A tree diagram is a foundational tool in probability that helps visualize the process of determining the likelihood of various combinations of events. Imagine a tree, with branches representing choices or events. Each split in the branches showcases two or more possibilities, effectively mapping out all potential outcomes of the sequence of events.
For example, our tree starts with the probability of a refrigerator being manufactured in the U.S. (event A). From there, it branches to include whether the refrigerator has an icemaker (event B). Finally, it branches to show the purchase of an extended warranty (event C).
Tree diagrams are crucial because they organize complex scenarios into manageable steps, revealing the chain of events and their associated probabilities as per provided data.

Chain Rule of Probability

The chain rule of probability is essential when we want to find the combination of multiple events occurring in sequence. It allows us to calculate the joint probability of events by breaking it down into conditional probabilities.
In our example, to calculate the probability of all three events occurring—manufacturing in the U.S. (A), having an icemaker (B), and purchasing an extended warranty (C)—the chain rule utilizes each step's probabilities:

• First, the probability of A (U.S. made refrigerator).
• Then, the conditional probability of B given A.
• Finally, the conditional probability of C given A and B.

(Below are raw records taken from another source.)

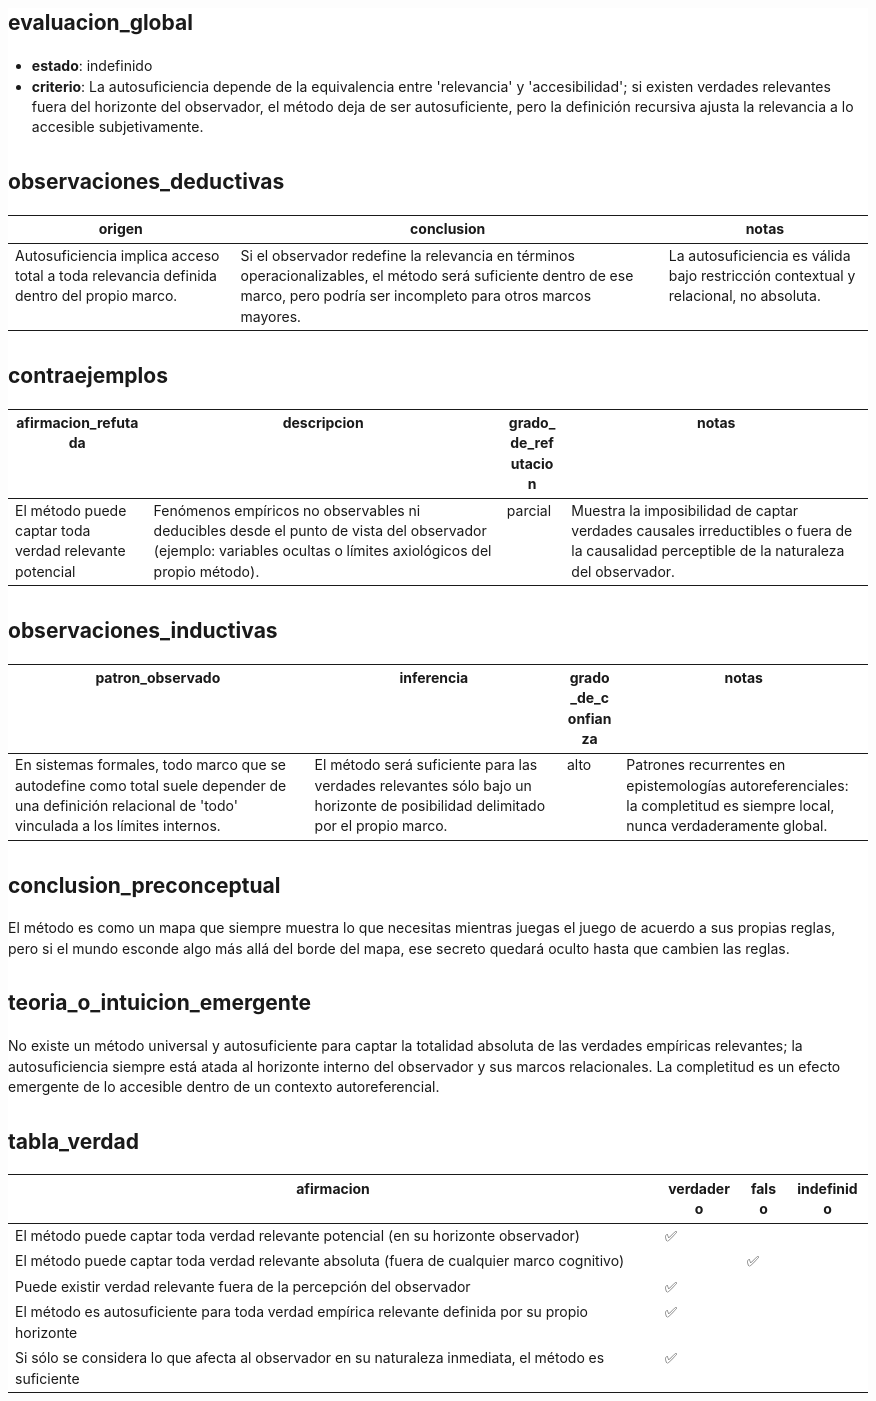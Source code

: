 ## evaluacion_global

- **estado**: indefinido
- **criterio**: La autosuficiencia depende de la equivalencia entre 'relevancia' y 'accesibilidad'; si existen verdades relevantes fuera del horizonte del observador, el método deja de ser autosuficiente, pero la definición recursiva ajusta la relevancia a lo accesible subjetivamente.

## observaciones_deductivas

| origen | conclusion | notas |
| --- | --- | --- |
| Autosuficiencia implica acceso total a toda relevancia definida dentro del propio marco. | Si el observador redefine la relevancia en términos operacionalizables, el método será suficiente dentro de ese marco, pero podría ser incompleto para otros marcos mayores. | La autosuficiencia es válida bajo restricción contextual y relacional, no absoluta. |

## contraejemplos

| afirmacion_refutada | descripcion | grado_de_refutacion | notas |
| --- | --- | --- | --- |
| El método puede captar toda verdad relevante potencial | Fenómenos empíricos no observables ni deducibles desde el punto de vista del observador (ejemplo: variables ocultas o límites axiológicos del propio método). | parcial | Muestra la imposibilidad de captar verdades causales irreductibles o fuera de la causalidad perceptible de la naturaleza del observador. |

## observaciones_inductivas

| patron_observado | inferencia | grado_de_confianza | notas |
| --- | --- | --- | --- |
| En sistemas formales, todo marco que se autodefine como total suele depender de una definición relacional de 'todo' vinculada a los límites internos. | El método será suficiente para las verdades relevantes sólo bajo un horizonte de posibilidad delimitado por el propio marco. | alto | Patrones recurrentes en epistemologías autoreferenciales: la completitud es siempre local, nunca verdaderamente global. |

## conclusion_preconceptual

El método es como un mapa que siempre muestra lo que necesitas mientras juegas el juego de acuerdo a sus propias reglas, pero si el mundo esconde algo más allá del borde del mapa, ese secreto quedará oculto hasta que cambien las reglas.

## teoria_o_intuicion_emergente

No existe un método universal y autosuficiente para captar la totalidad absoluta de las verdades empíricas relevantes; la autosuficiencia siempre está atada al horizonte interno del observador y sus marcos relacionales. La completitud es un efecto emergente de lo accesible dentro de un contexto autoreferencial.

## tabla_verdad

| afirmacion | verdadero | falso | indefinido |
| --- | --- | --- | --- |
| El método puede captar toda verdad relevante potencial (en su horizonte observador) | ✅ |  |  |
| El método puede captar toda verdad relevante absoluta (fuera de cualquier marco cognitivo) |  | ✅ |  |
| Puede existir verdad relevante fuera de la percepción del observador | ✅ |  |  |
| El método es autosuficiente para toda verdad empírica relevante definida por su propio horizonte | ✅ |  |  |
| Si sólo se considera lo que afecta al observador en su naturaleza inmediata, el método es suficiente | ✅ |  |  |
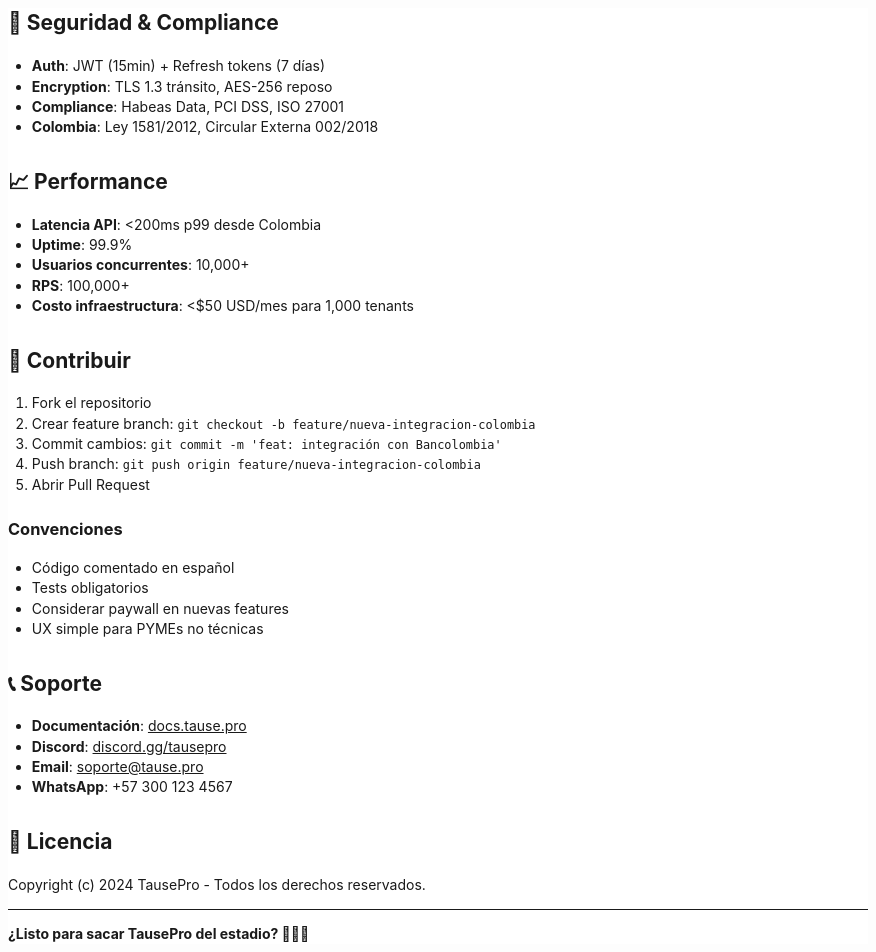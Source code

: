 ## 🔐 Seguridad & Compliance

- **Auth**: JWT (15min) + Refresh tokens (7 días)
- **Encryption**: TLS 1.3 tránsito, AES-256 reposo
- **Compliance**: Habeas Data, PCI DSS, ISO 27001
- **Colombia**: Ley 1581/2012, Circular Externa 002/2018

## 📈 Performance

- **Latencia API**: <200ms p99 desde Colombia
- **Uptime**: 99.9%
- **Usuarios concurrentes**: 10,000+
- **RPS**: 100,000+
- **Costo infraestructura**: <$50 USD/mes para 1,000 tenants

## 🤝 Contribuir

1. Fork el repositorio
2. Crear feature branch: `git checkout -b feature/nueva-integracion-colombia`
3. Commit cambios: `git commit -m 'feat: integración con Bancolombia'`
4. Push branch: `git push origin feature/nueva-integracion-colombia`
5. Abrir Pull Request

### Convenciones
- Código comentado en español
- Tests obligatorios
- Considerar paywall en nuevas features
- UX simple para PYMEs no técnicas

## 📞 Soporte

- **Documentación**: [docs.tause.pro](https://docs.tause.pro)
- **Discord**: [discord.gg/tausepro](https://discord.gg/tausepro)
- **Email**: soporte@tause.pro
- **WhatsApp**: +57 300 123 4567

## 📄 Licencia

Copyright (c) 2024 TausePro - Todos los derechos reservados.

---

**¿Listo para sacar TausePro del estadio? 🚀🇨🇴** 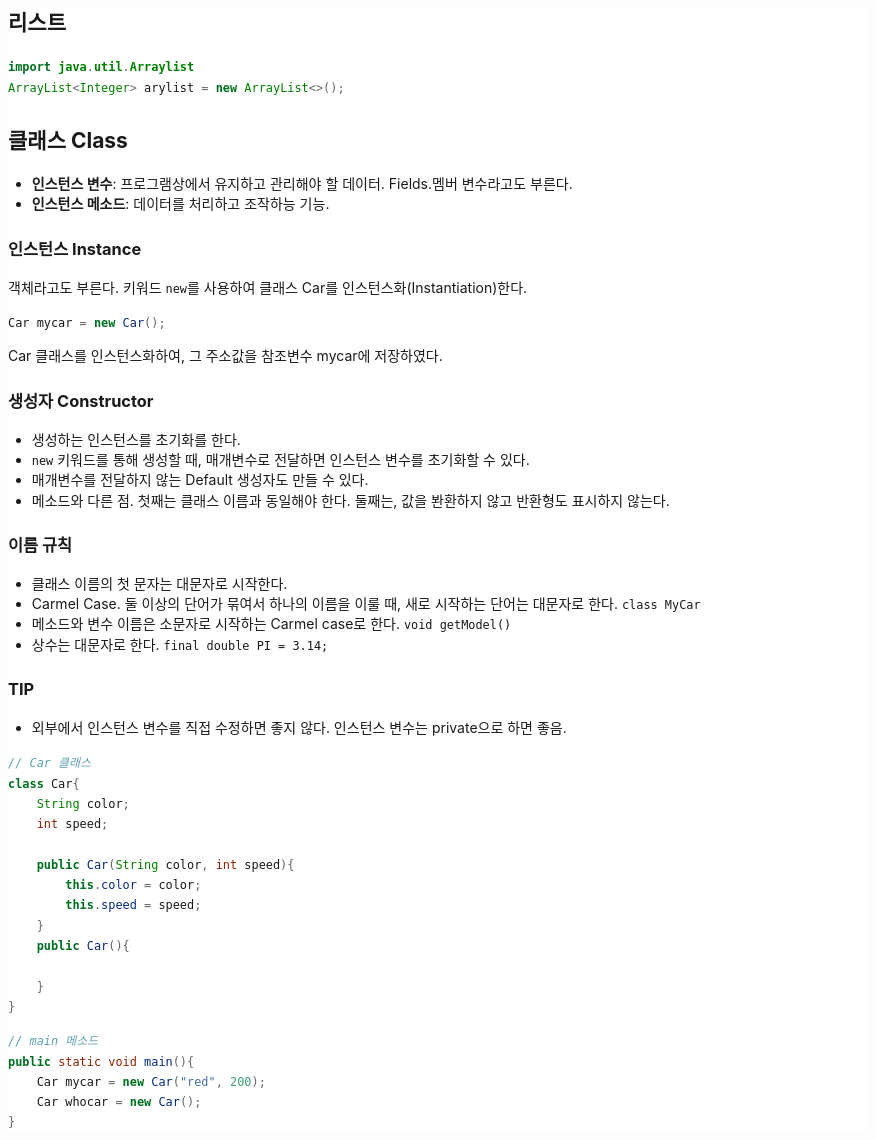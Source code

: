 

## 리스트
```java
import java.util.Arraylist
ArrayList<Integer> arylist = new ArrayList<>();
```



## 클래스 Class
- **인스턴스 변수**: 프로그램상에서 유지하고 관리해야 할 데이터. Fields.멤버 변수라고도 부른다.
- **인스턴스 메소드**: 데이터를 처리하고 조작하능 기능.  

### 인스턴스 Instance
객체라고도 부른다. 키워드 `new`를 사용하여 클래스 Car를 인스턴스화(Instantiation)한다.   
```java
Car mycar = new Car();
```
Car 클래스를 인스턴스화하여, 그 주소값을 참조변수 mycar에 저장하였다.

### 생성자 Constructor
- 생성하는 인스턴스를 초기화를 한다.   
- `new` 키워드를 통해 생성할 때, 매개변수로 전달하면 인스턴스 변수를 초기화할 수 있다.  
- 매개변수를 전달하지 않는 Default 생성자도 만들 수 있다.  
- 메소드와 다른 점. 첫째는 클래스 이름과 동일해야 한다. 둘째는, 값을 봔환하지 않고 반환형도 표시하지 않는다.

### 이름 규칙
- 클래스 이름의 첫 문자는 대문자로 시작한다.
- Carmel Case. 둘 이상의 단어가 묶여서 하나의 이름을 이룰 때, 새로 시작하는 단어는 대문자로 한다. `class MyCar`
- 메소드와 변수 이름은 소문자로 시작하는 Carmel case로 한다. `void getModel()`
- 상수는 대문자로 한다. `final double PI = 3.14;`

### TIP
- 외부에서 인스턴스 변수를 직접 수정하면 좋지 않다. 인스턴스 변수는 private으로 하면 좋음.

```java
// Car 클래스
class Car{
	String color;
	int speed;

	public Car(String color, int speed){
		this.color = color;
		this.speed = speed;
	}
	public Car(){

	}
}
```
```java
// main 메소드
public static void main(){
	Car mycar = new Car("red", 200);
	Car whocar = new Car();
}
```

The formula that reflects this is: \[P(A \cap B \cap C) = P(A) \cdot P(B|A) \cdot P(C|A \cap B)\]
This approach effectively breaks down the complexity into understandable segments, helping to manage multiple probabilities in sequence.

Total Probability Rule

The total probability rule helps in determining the overall likelihood of an event by accounting for all possible pathways leading to that event. When faced with a scenario where multiple conditions or events can lead to a particular outcome, this rule is applied.
For instance, to calculate the probability of purchasing a refrigerator with an icemaker and an extended warranty (B & C), we need to consider both possibilities: whether the fridge is U.S. manufactured (A) or not (A'). The rule can be summed up as:

• Path through A.
• Path through A'.

It’s calculated as: \[P(B \cap C) = P(A \cap B \cap C) + P(A' \cap B \cap C)\]
Each component is determined and summed to provide the total probability, thus offering a comprehensive view of all possible scenarios.

Bayes' Theorem

Bayes' theorem is a powerful tool in probability that allows us to update our beliefs about an event based on new information. Originally, it was used to flip conditional probabilities around to find out how likely a cause is given that we have seen an effect.
In our example scenario, we determine the likelihood that a refrigerator is made in the U.S., given that both an icemaker and an extended warranty were purchased (A | B & C). This requires applying Bayes' theorem, which is formulated as: \[P(A | B \cap C) = \frac{P(A \cap B \cap C)}{P(B \cap C)}\]
By using this theorem, we can reverse the condition and calculate the probability of a preliminary event based on the final outcome. This form of inference is pivotal in decision-making and updating our understanding of probability.